Private Ownership... A Must
JUNE 01, 1967 by HENRY HAZLITT
EDITOR’S NOTE: Henry Hazlitt, well-known economic journalist and scholar, has written many books, including a novel about the rediscovery of capitalism by a young Russian after all the economic and political writing of the past, except that of the Marxists, has been wiped out. The hero, Peter Uldanov, performs the prodigious feat of recreating by his own mental effort ideas that it has in fact taken generations of great economists to develop and refine.
This novel, originally appearing in 1951 as The Great Idea, was revised and republished in 1966 as Time Will Run Back with a new Preface from which this article is drawn by permission of the publisher.
Time Will Run Back may be obtained from Arlington House, 81 Centre Avenue, New Rochelle, N. Y. 10801. 368 pp., $6.00.
If capitalism did not exist, it would be necessary to invent it —and its discovery would be rightly regarded as one of the great triumphs of the human mind. But as "capitalism" is merely a name for freedom in the economic sphere, the theme might be stated more broadly: The will to freedom can never be permanently stamped out.
Under complete world totalitarianism (in which there was no free area left from which the totalitarian area could appropriate the fruits of previous or current discovery and invention, or in which its own plans could no longer be parasitic on knowledge of prices and costs as determined by capitalistic free markets) the world would in the long run not only stop progressing but actually go backward technically as well as economically and morally — as the world went backward and remained backward for centuries after the collapse of Roman civilization.
A centrally directed economy cannot solve the problem of economic calculation, and without private property, free markets, and freedom of consumer choice, no organizational solution of this problem is possible. If all economic life is directed from a single center, solution of the problem of the exact amounts that should be produced of thousands of different commodities, and of the exact amount of capital goods, raw materials, transport, etc. needed to produce the optimum volume of goods in the proper proportion, and the solution of the problem of the coordination and synchronization of all this diverse production, becomes impossible. No single person or board can possibly know what is going on everywhere at the same time. It cannot know what real costs are. It has no way of measuring the extent of waste. It has no real way of knowing how inefficient any particular plant is, or how inefficient the whole system is. It has no way of knowing just what goods consumers would want if they were produced and made available at their real costs.
The System Breaks Down
So the system leads to wastes, stoppages, and breakdowns at innumerable points. And some of these become obvious even to the most casual observer. In the summer of 1961, for example, a party of American newspapermen made an 8,000-mile conducted tour of the Soviet Union. They told of visiting collective farms where seventeen men did the work of two; of seeing scores of buildings unfinished "for want of the proverbial nail"; of traveling in a land virtually without roads.
In the same year even Premier Khrushchev complained that as of January 1 there were many millions of square feet of completed factory space that could not be used because the machinery required for them just wasn’t available, while at the same time in other parts of the country there were the equivalent of hundreds of millions of dollars worth of machinery of various kinds standing idle because the factories and mines for which this machine was designed were not yet ready.
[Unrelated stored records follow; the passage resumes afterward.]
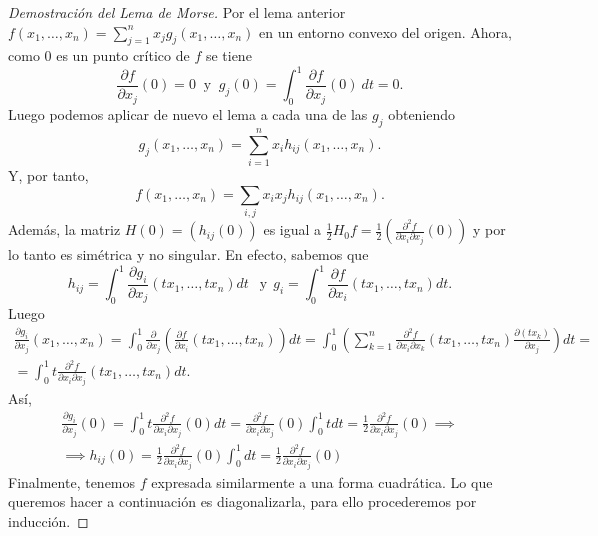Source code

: \begin{proof}[Demostración del Lema de Morse]
    Por el lema anterior $f(x_1,\dots,x_n)=\sum_{j=1}^n x_jg_j(x_1,\dots,x_n)$ en un entorno convexo del origen. Ahora, como $0$ es un punto crítico de $f$ se tiene
    \begin{equation*}
        \frac{\partial f}{\partial x_j}(0)=0 ~\text{ y }~ g_j(0)=\int_0^1 \frac{\partial f}{\partial x_j}(0)~dt=0.
    \end{equation*}
    Luego podemos aplicar de nuevo el lema a cada una de las $g_j$ obteniendo
    \begin{equation*}
        g_j(x_1,\dots,x_n)=\sum_{i=1}^n x_ih_{ij}(x_1,\dots,x_n).
    \end{equation*}
    Y, por tanto,
    \begin{equation*}
        f(x_1,\dots,x_n)=\sum_{i,j} x_ix_jh_{ij}(x_1,\dots,x_n).
    \end{equation*}
    Además, la matriz $H(0)=(h_{ij}(0))$ es igual a $\frac{1}{2}H_0f=\frac{1}{2}(\frac{\partial^2f}{\partial x_i\partial x_j}(0))$ y por lo tanto es simétrica y no singular. En efecto, sabemos que 
    \begin{equation*}
        h_{ij}=\int_0^1 \frac{\partial g_i}{\partial x_j}(tx_1,\dots,tx_n)dt ~~\text{ y}~~ g_{i}=\int_0^1 \frac{\partial f}{\partial x_i}(tx_1,\dots,tx_n)dt.
    \end{equation*}
    Luego
    \begin{gather*}
        \frac{\partial g_i}{\partial x_j}(x_1,\dots,x_n)= \int_0^1 \frac{\partial}{\partial x_j}\left(\frac{\partial f}{\partial x_i}(tx_1,\dots,tx_n)\right)dt = \int_0^1 \left(\sum_{k=1}^n\frac{\partial^2 f}{\partial x_i \partial x_k}(tx_1,\dots,tx_n) \frac{\partial(tx_k)}{\partial x_j}\right)dt =\\
        = \int_0^1t\frac{\partial^2 f}{\partial x_i \partial x_j}(tx_1,\dots,tx_n)dt.
    \end{gather*}
    Así, 
    \begin{gather*}
        \frac{\partial g_i}{\partial x_j}(0)=\int_0^1 t\frac{\partial^2 f}{\partial x_i \partial x_j}(0)dt=\frac{\partial^2 f}{\partial x_i \partial x_j}(0)\int_0^1tdt= \frac{1}{2}\frac{\partial^2 f}{\partial x_i \partial x_j}(0)\implies\\
        \implies h_{ij}(0)=\frac{1}{2}\frac{\partial^2 f}{\partial x_i \partial x_j}(0)\int_0^1 dt =\frac{1}{2}\frac{\partial^2 f}{\partial x_i \partial x_j}(0)
    \end{gather*}
    Finalmente, tenemos $f$ expresada similarmente a una forma cuadrática. Lo que queremos hacer a continuación es diagonalizarla, para ello procederemos por inducción. 
    

\end{proof}
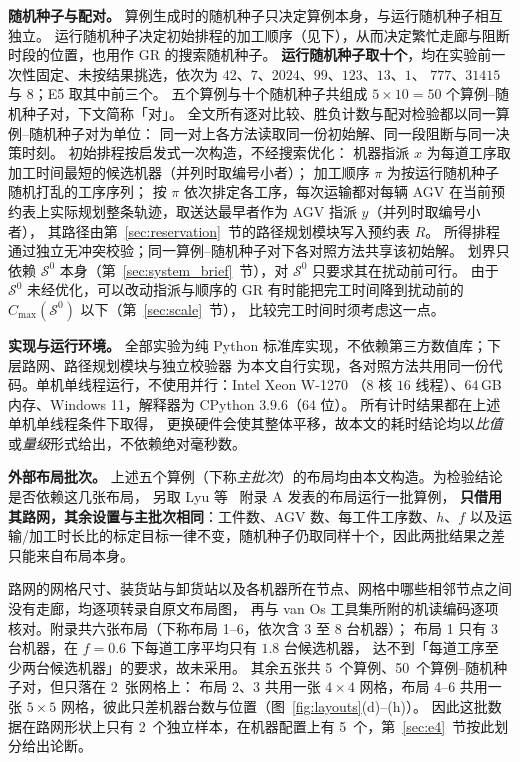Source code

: \documentclass[manuscript,screen,review]{acmart}
\newcommand{\NInst}{5}
\newcommand{\NSeeds}{10}
\newcommand{\NPairs}{50}
\newcommand{\NPubInst}{5}
\newcommand{\NPubPairs}{50}
\newcommand{\NPubNets}{2}
\begin{document}
\textbf{随机种子与配对。}
算例生成时的随机种子只决定算例本身，与运行随机种子相互独立。
运行随机种子决定初始排程的加工顺序（见下），从而决定繁忙走廊与阻断时段的位置，也用作 GR 的搜索随机种子。
\textbf{运行随机种子取十个}，均在实验前一次性固定、未按结果挑选，依次为 \(42\)、\(7\)、\(2024\)、\(99\)、\(123\)、\(13\)、\(1\)、
\(777\)、\(31415\) 与 \(8\)；E5 取其中前三个。
五个算例与十个随机种子共组成 \(\NInst\times\NSeeds=\NPairs\) 个算例--随机种子对，下文简称「对」。
全文所有逐对比较、胜负计数与配对检验都以同一算例--随机种子对为单位：
同一对上各方法读取同一份初始解、同一段阻断与同一决策时刻。
初始排程按启发式一次构造，不经搜索优化：
机器指派 \(x\) 为每道工序取加工时间最短的候选机器（并列时取编号小者）；
加工顺序 \(\pi\) 为按运行随机种子随机打乱的工序序列；
按 \(\pi\) 依次排定各工序，每次运输都对每辆 AGV 在当前预约表上实际规划整条轨迹，取送达最早者作为 AGV 指派 \(y\)（并列时取编号小者），
其路径由第~\ref{sec:reservation}~节的路径规划模块写入预约表 \(R\)。
所得排程通过独立无冲突校验；同一算例--随机种子对下各对照方法共享该初始解。
划界只依赖 \(\mathcal{S}^0\) 本身（第~\ref{sec:system_brief}~节），对 \(\mathcal{S}^0\) 只要求其在扰动前可行。
由于 \(\mathcal{S}^0\) 未经优化，可以改动指派与顺序的 GR 有时能把完工时间降到扰动前的 \(C_{\max}(\mathcal{S}^0)\) 以下（第~\ref{sec:scale}~节），
比较完工时间时须考虑这一点。

\textbf{实现与运行环境。}
全部实验为纯 Python 标准库实现，不依赖第三方数值库；下层路网、路径规划模块与独立校验器
为本文自行实现，各对照方法共用同一份代码。单机单线程运行，不使用并行：Intel Xeon W-1270
（\(8\) 核 \(16\) 线程）、\(64\)\,GB 内存、Windows 11，解释器为 CPython \(3.9.6\)（\(64\) 位）。
所有计时结果都在上述单机单线程条件下取得，
更换硬件会使其整体平移，故本文的耗时结论均以\emph{比值}或\emph{量级}形式给出，不依赖绝对毫秒数。

\textbf{外部布局批次。}
上述五个算例（下称\emph{主批次}）的布局均由本文构造。为检验结论是否依赖这几张布局，
另取 Lyu 等~\cite{lyu2019approach} 附录 A 发表的布局运行一批算例，
\textbf{只借用其路网，其余设置与主批次相同}：工件数、AGV 数、每工件工序数、\(h\)、\(f\)
以及运输/加工时长比的标定目标一律不变，随机种子仍取同样十个，因此两批结果之差只能来自布局本身。

路网的网格尺寸、装货站与卸货站以及各机器所在节点、网格中哪些相邻节点之间没有走廊，均逐项转录自原文布局图，
再与 van Os 工具集所附的机读编码逐项核对。附录共六张布局（下称布局 1--6，依次含 \(3\) 至 \(8\) 台机器）；
布局 1 只有 \(3\) 台机器，在 \(f=0.6\) 下每道工序平均只有 \(1.8\) 台候选机器，
达不到「每道工序至少两台候选机器」的要求，故未采用。
其余五张共 \NPubInst\ 个算例、\NPubPairs\ 个算例--随机种子对，但只落在 \NPubNets\ 张网格上：
布局 2、3 共用一张 \(4\times4\) 网格，布局 4--6 共用一张 \(5\times5\) 网格，彼此只差机器台数与位置（图~\ref{fig:layouts}(d)--(h)）。
因此这批数据在路网形状上只有 \NPubNets\ 个独立样本，在机器配置上有 \NPubInst\ 个，第~\ref{sec:e4}~节按此划分给出论断。
\end{document}

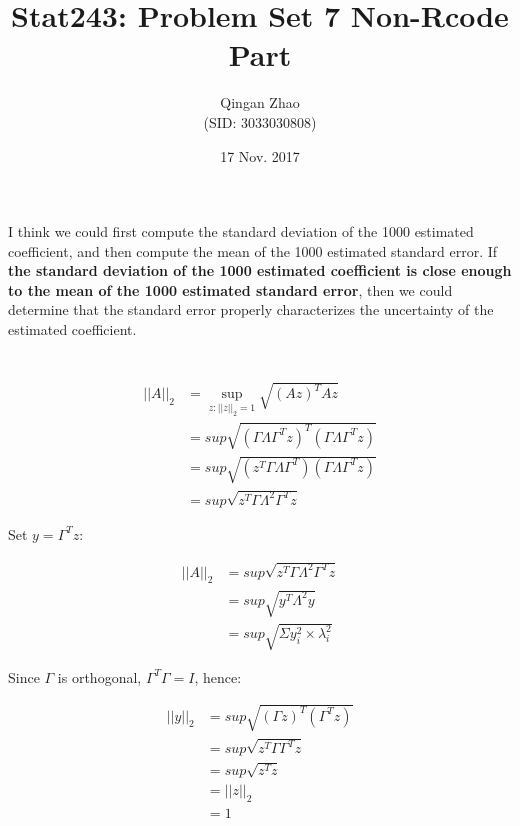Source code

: \documentclass[12pt]{article}
\title{Stat243: Problem Set 7 Non-Rcode Part}
\date{17 Nov. 2017}
\author{Qingan Zhao \\ (SID: 3033030808)}
\begin{document}
\maketitle
\renewcommand\thesection{Problem \arabic{section}}
\renewcommand\thesubsection{(\alph{subsection})}

\section{}

I think we could first compute the standard deviation of the 1000 estimated coefficient, and then compute the mean of the 1000 estimated standard error. If \textbf{the standard deviation of the 1000 estimated coefficient is close enough to the mean of the 1000 estimated standard error}, then we could determine that the standard error properly characterizes the uncertainty of the estimated coefficient.

\section{}

\begin{equation*}
\begin{split}
||A||_2&=\mathop{sup}\limits_{z:||z||_2=1}\sqrt{(Az)^TAz}\\
&=sup\sqrt{(\Gamma\Lambda\Gamma^Tz)^T(\Gamma\Lambda\Gamma^Tz)}\\
&=sup\sqrt{(z^T\Gamma\Lambda\Gamma^T)(\Gamma\Lambda\Gamma^Tz)}\\
&=sup\sqrt{z^T\Gamma\Lambda^2\Gamma^Tz}
\end{split}
\end{equation*}

\noindent Set $y=\Gamma^Tz$:

\begin{equation*}
\begin{split}
||A||_2&=sup\sqrt{z^T\Gamma\Lambda^2\Gamma^Tz}\\
&=sup\sqrt{y^T\Lambda^2y}\\
&=sup\sqrt{\Sigma y_i^2\times\lambda_i^2}
\end{split}
\end{equation*}

\noindent Since $\Gamma$ is orthogonal, $\Gamma^T\Gamma=I$, hence:

\begin{equation*}
\begin{split}
||y||_2&=sup\sqrt{(\Gamma z)^T(\Gamma^Tz)}\\
&=sup\sqrt{z^T\Gamma\Gamma^Tz}\\
&=sup\sqrt{z^Tz}\\
&=||z||_2\\
&=1
\end{split}
\end{equation*}
\end{document}
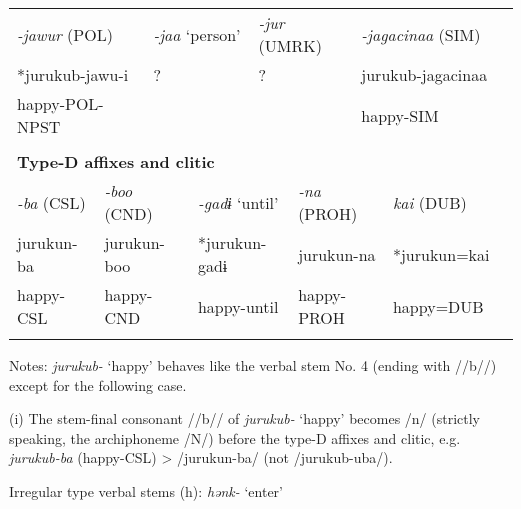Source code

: \begin{tabularx}{\textwidth}{XXXXXXXXXm{}XXXXXXXXX}
\multicolumn{4}{X}{{ \textit{{}-jawur} (POL)}} & \multicolumn{2}{X}{{ \textit{{}-jaa} ‘person’}} & \multicolumn{4}{X}{{ \textit{{}-jur} (UMRK)}} & \multicolumn{9}{X}{{ \textit{{}-jagacinaa} (SIM)}}\\
\multicolumn{4}{X}{{ *jurukub-jawu-i}} & \multicolumn{2}{X}{{ ?}} & \multicolumn{4}{X}{?} & \multicolumn{9}{X}{{ jurukub-jagacinaa}}\\
\multicolumn{4}{X}{happy-POL-NPST} & \multicolumn{2}{X}{} & \multicolumn{4}{X}{} & \multicolumn{9}{X}{happy-SIM}\\
\multicolumn{19}{X}{}\\
\multicolumn{19}{X}{{\bfseries Type-D affixes and clitic}}\\
{ \textit{{}-ba} (CSL)} & \multicolumn{4}{X}{{ \textit{{}-boo} (CND)}} & \multicolumn{3}{X}{{ \textit{{}-gadɨ} ‘until’}} & \multicolumn{3}{X}{{ \textit{{}-na} (PROH)}} & \multicolumn{8}{X}{{ \textit{kai} (DUB)}}\\
{ jurukun-ba} & \multicolumn{4}{X}{{ jurukun-boo}} & \multicolumn{3}{X}{{ *jurukun-gadɨ}} & \multicolumn{3}{X}{{ jurukun-na}} & \multicolumn{8}{X}{{ *jurukun=kai}}\\
happy-CSL & \multicolumn{4}{X}{happy-CND} & \multicolumn{3}{X}{happy-until} & \multicolumn{3}{X}{happy-PROH} & \multicolumn{8}{X}{happy=DUB}\\
\lspbottomrule
\end{tabularx}
Notes: \textit{jurukub-} ‘happy’ behaves like the verbal stem No. 4 (ending with //b//) except for the following case.

(i)  The stem-final consonant //b// of \textit{jurukub-} ‘happy’ becomes /n/ (strictly speaking, the archiphoneme /N/) before the type-D affixes and clitic, e.g. \textit{jurukub-ba} (happy-CSL) > /jurukun-ba/ (not /jurukub-uba/).

Irregular type verbal stems (h): \textit{hənk-} ‘enter’

\tablefirsthead{}

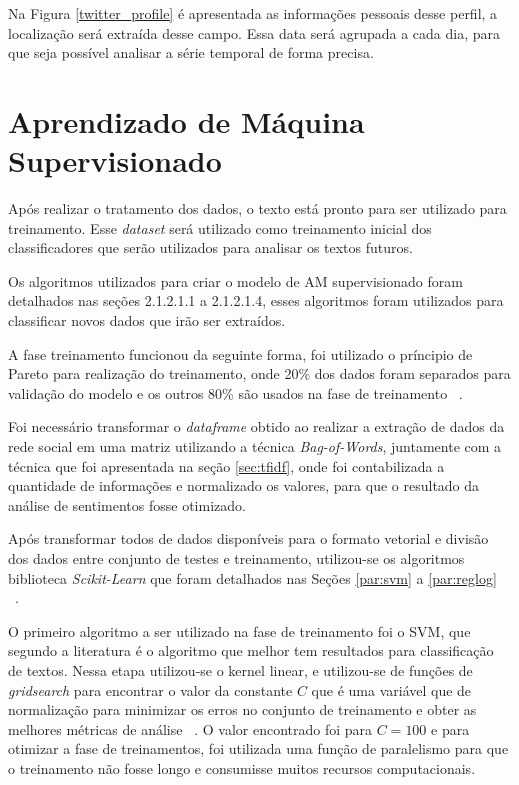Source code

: %

Na Figura \ref{twitter_profile} é apresentada as informações pessoais desse perfil, a localização será extraída desse campo. Essa data será agrupada 
a cada dia, para que seja possível analisar a série temporal de forma precisa.

%

\newpage

\section{Aprendizado de Máquina Supervisionado}
\label{sec:am}

Após realizar o tratamento dos dados, o texto está pronto para ser utilizado para treinamento. Esse \textit{dataset} será utilizado 
como treinamento inicial dos classificadores que serão utilizados para analisar os textos futuros.


Os algoritmos utilizados para criar o modelo de \acrshort{AM} supervisionado foram detalhados nas seções 2.1.2.1.1 a 2.1.2.1.4, esses algoritmos foram 
utilizados para classificar novos dados que irão ser extraídos. 

A fase treinamento funcionou da seguinte forma, foi utilizado o príncipio de Pareto para realização do treinamento, onde 20\% dos dados foram 
separados para validação do modelo e os outros 80\% são usados na fase de treinamento ~\cite{jin2008pareto}. 



Foi necessário transformar o \textit{dataframe} obtido ao realizar a extração de dados da rede social em uma matriz utilizando a técnica \textit{Bag-of-Words}, 
juntamente com a técnica que foi apresentada na seção \ref{sec:tfidf}, onde foi contabilizada a quantidade de informações e normalizado os valores, para 
que o resultado da análise de sentimentos fosse otimizado.


Após transformar todos de dados disponíveis para o formato vetorial e divisão dos dados entre conjunto de testes e treinamento, utilizou-se
os algoritmos biblioteca \textit{Scikit-Learn} que foram detalhados nas Seções \ref{par:svm} a \ref{par:reglog}  ~\cite{pedregosa2011scikit}.


O primeiro algoritmo a ser utilizado na fase de treinamento foi o \acrshort{SVM}, que segundo a literatura é o algoritmo que melhor tem resultados
para classificação de textos. Nessa etapa utilizou-se o kernel linear, e utilizou-se de funções de \textit{gridsearch} para encontrar o valor da constante
$C$ que é uma variável que de normalização para minimizar os erros no conjunto de treinamento e obter as melhores métricas de análise ~\cite{lorena2007introduccao}. 
O valor encontrado foi para $C=100$ e para otimizar a fase de treinamentos, foi utilizada uma função de paralelismo para que o treinamento não fosse longo e consumisse
muitos recursos computacionais.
At about the same time G. I. Voronov, a Communist party Presidium member, said: "Who does not know that the national economy suffers great difficulties with the supply of metals, that the supply of pipes is inadequate, that insufficient supplies of new machinery and mineral fertilizers for the countryside are produced, that hundreds of thousands of motor vehicles stand idle without tires, and that the production of paper lags?"¹
In 1964 Izvestia itself was complaining that the small town of Lide, close to the Polish border, had first been inundated with boots, and then with caramels —both products of state factories. Complaints by local shopkeepers that they were unable to sell all these goods were brushed aside on the ground that the factories’ production schedules had to be kept. Such examples could be cited endlessly, year by year, down to the month that I write this. They are all the result of centralized planning.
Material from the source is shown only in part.